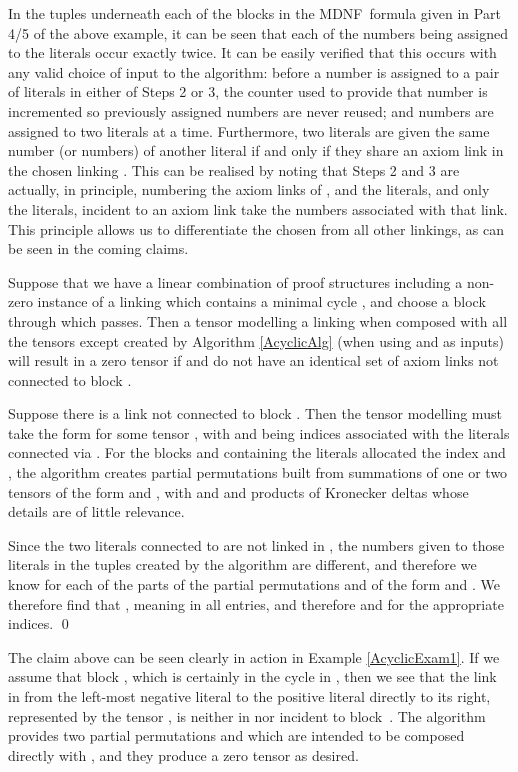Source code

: \documentclass{LMCS}
\theoremstyle{plain}\newtheorem*{cLm}{Claim}
\newcommand{\p}{} \newcommand{\N}{\mathbb{N}}
\begin{document}
\noindent In the tuples underneath each of the blocks in the MDNF~formula given in Part 4/5 of the above example, it can be seen that each of the numbers being assigned to the literals occur exactly twice. It can be easily verified that this occurs with any valid choice of input to the algorithm: before a number is assigned to a pair of literals in either of Steps 2 or 3, the counter used to provide that number is incremented so previously assigned numbers are never reused; and numbers are assigned to two literals at a time. Furthermore, two literals are given the same number (or numbers) of another literal if and only if they share an axiom link in the chosen linking . This can be realised by noting that Steps 2 and 3 are actually, in principle, numbering the axiom links of , and the literals, and only the literals, incident to an axiom link take the numbers associated with that link. This principle allows us to differentiate the chosen  from all other linkings, as can be seen in the coming claims. 

\begin{lem} \label{AcyclicClaim1}
Suppose that we have a linear combination of proof structures including a non-zero instance of a linking  which contains a minimal cycle , and choose a block  through which  passes. Then a tensor modelling a linking  when composed with all the tensors except  created by Algorithm \ref{AcyclicAlg} (when using  and  as inputs) will result in a zero tensor if  and  do not have an identical set of axiom links not connected to block .
\end{lem}
\proof
Suppose there is a link  not connected to block . Then the tensor modelling  must take the form  for some tensor , with  and  being indices associated with the literals connected via . For the blocks  and  containing the literals allocated the index  and , the algorithm creates partial permutations built from summations of one or two tensors of the form  and , with  and  and  products of Kronecker deltas whose details are of little relevance.

\p Since the two literals connected to  are not linked in , the numbers given to those literals in the tuples created by the algorithm are different, and therefore we know  for each of the parts of the partial permutations  and  of the form  and . We therefore find that , meaning  in all entries, and therefore  and  for the appropriate indices. \qed

The claim above can be seen clearly in action in Example \ref{AcyclicExam1}. If we assume that block , which is certainly in the cycle  in , then we see that the link in  from the left-most negative literal to the positive literal directly to its right, represented by the tensor , is neither in  nor incident to block~. The algorithm provides two partial permutations  and  which are intended to be composed directly with , and they produce a zero tensor as desired.
\end{document}
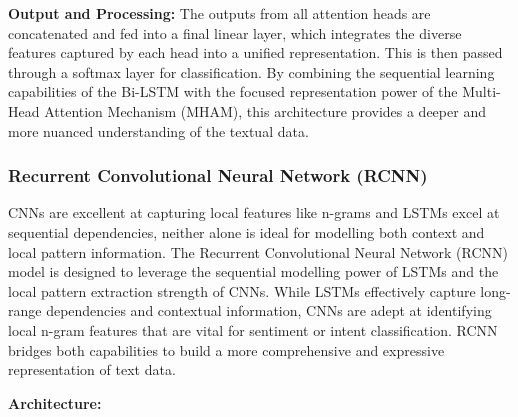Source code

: \documentclass{article}
\begin{document}
\textbf{Output and Processing:}
The outputs from all attention heads are concatenated and fed into a final linear layer, which integrates the diverse features captured by each head into a unified representation. This is then passed through a softmax layer for classification. By combining the sequential learning capabilities of the Bi-LSTM with the focused representation power of the Multi-Head Attention Mechanism (MHAM), this architecture provides a deeper and more nuanced understanding of the textual data.


\subsubsection{Recurrent Convolutional Neural Network (RCNN)}

CNNs are excellent at capturing local features like n-grams and LSTMs excel at sequential dependencies, neither alone is ideal for modelling both context and local pattern information. The Recurrent Convolutional Neural Network (RCNN) model is designed to leverage the sequential modelling power of LSTMs and the local pattern extraction strength of CNNs. While LSTMs effectively capture long-range dependencies and contextual information, CNNs are adept at identifying local n-gram features that are vital for sentiment or intent classification. RCNN bridges both capabilities to build a more comprehensive and expressive representation of text data.


\textbf{Architecture:}
\end{document}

DIRECTIONS »
Repeat the data exactly as given. Keep every picture out of the copy.

ANSWER BOX »
Source code

: \documentclass{LMCS}
\theoremstyle{plain}\newtheorem*{cLm}{Claim}
\newcommand{\p}{} \newcommand{\N}{\mathbb{N}}
\begin{document}
\noindent In the tuples underneath each of the blocks in the MDNF~formula given in Part 4/5 of the above example, it can be seen that each of the numbers being assigned to the literals occur exactly twice. It can be easily verified that this occurs with any valid choice of input to the algorithm: before a number is assigned to a pair of literals in either of Steps 2 or 3, the counter used to provide that number is incremented so previously assigned numbers are never reused; and numbers are assigned to two literals at a time. Furthermore, two literals are given the same number (or numbers) of another literal if and only if they share an axiom link in the chosen linking . This can be realised by noting that Steps 2 and 3 are actually, in principle, numbering the axiom links of , and the literals, and only the literals, incident to an axiom link take the numbers associated with that link. This principle allows us to differentiate the chosen  from all other linkings, as can be seen in the coming claims. 

\begin{lem} \label{AcyclicClaim1}
Suppose that we have a linear combination of proof structures including a non-zero instance of a linking  which contains a minimal cycle , and choose a block  through which  passes. Then a tensor modelling a linking  when composed with all the tensors except  created by Algorithm \ref{AcyclicAlg} (when using  and  as inputs) will result in a zero tensor if  and  do not have an identical set of axiom links not connected to block .
\end{lem}
\proof
Suppose there is a link  not connected to block . Then the tensor modelling  must take the form  for some tensor , with  and  being indices associated with the literals connected via . For the blocks  and  containing the literals allocated the index  and , the algorithm creates partial permutations built from summations of one or two tensors of the form  and , with  and  and  products of Kronecker deltas whose details are of little relevance.

\p Since the two literals connected to  are not linked in , the numbers given to those literals in the tuples created by the algorithm are different, and therefore we know  for each of the parts of the partial permutations  and  of the form  and . We therefore find that , meaning  in all entries, and therefore  and  for the appropriate indices. \qed

The claim above can be seen clearly in action in Example \ref{AcyclicExam1}. If we assume that block , which is certainly in the cycle  in , then we see that the link in  from the left-most negative literal to the positive literal directly to its right, represented by the tensor , is neither in  nor incident to block~. The algorithm provides two partial permutations  and  which are intended to be composed directly with , and they produce a zero tensor as desired.
\end{document}
Source code

: \documentclass{article}
\begin{document}
\textbf{Output and Processing:}
The outputs from all attention heads are concatenated and fed into a final linear layer, which integrates the diverse features captured by each head into a unified representation. This is then passed through a softmax layer for classification. By combining the sequential learning capabilities of the Bi-LSTM with the focused representation power of the Multi-Head Attention Mechanism (MHAM), this architecture provides a deeper and more nuanced understanding of the textual data.


\subsubsection{Recurrent Convolutional Neural Network (RCNN)}

CNNs are excellent at capturing local features like n-grams and LSTMs excel at sequential dependencies, neither alone is ideal for modelling both context and local pattern information. The Recurrent Convolutional Neural Network (RCNN) model is designed to leverage the sequential modelling power of LSTMs and the local pattern extraction strength of CNNs. While LSTMs effectively capture long-range dependencies and contextual information, CNNs are adept at identifying local n-gram features that are vital for sentiment or intent classification. RCNN bridges both capabilities to build a more comprehensive and expressive representation of text data.


\textbf{Architecture:}
\end{document}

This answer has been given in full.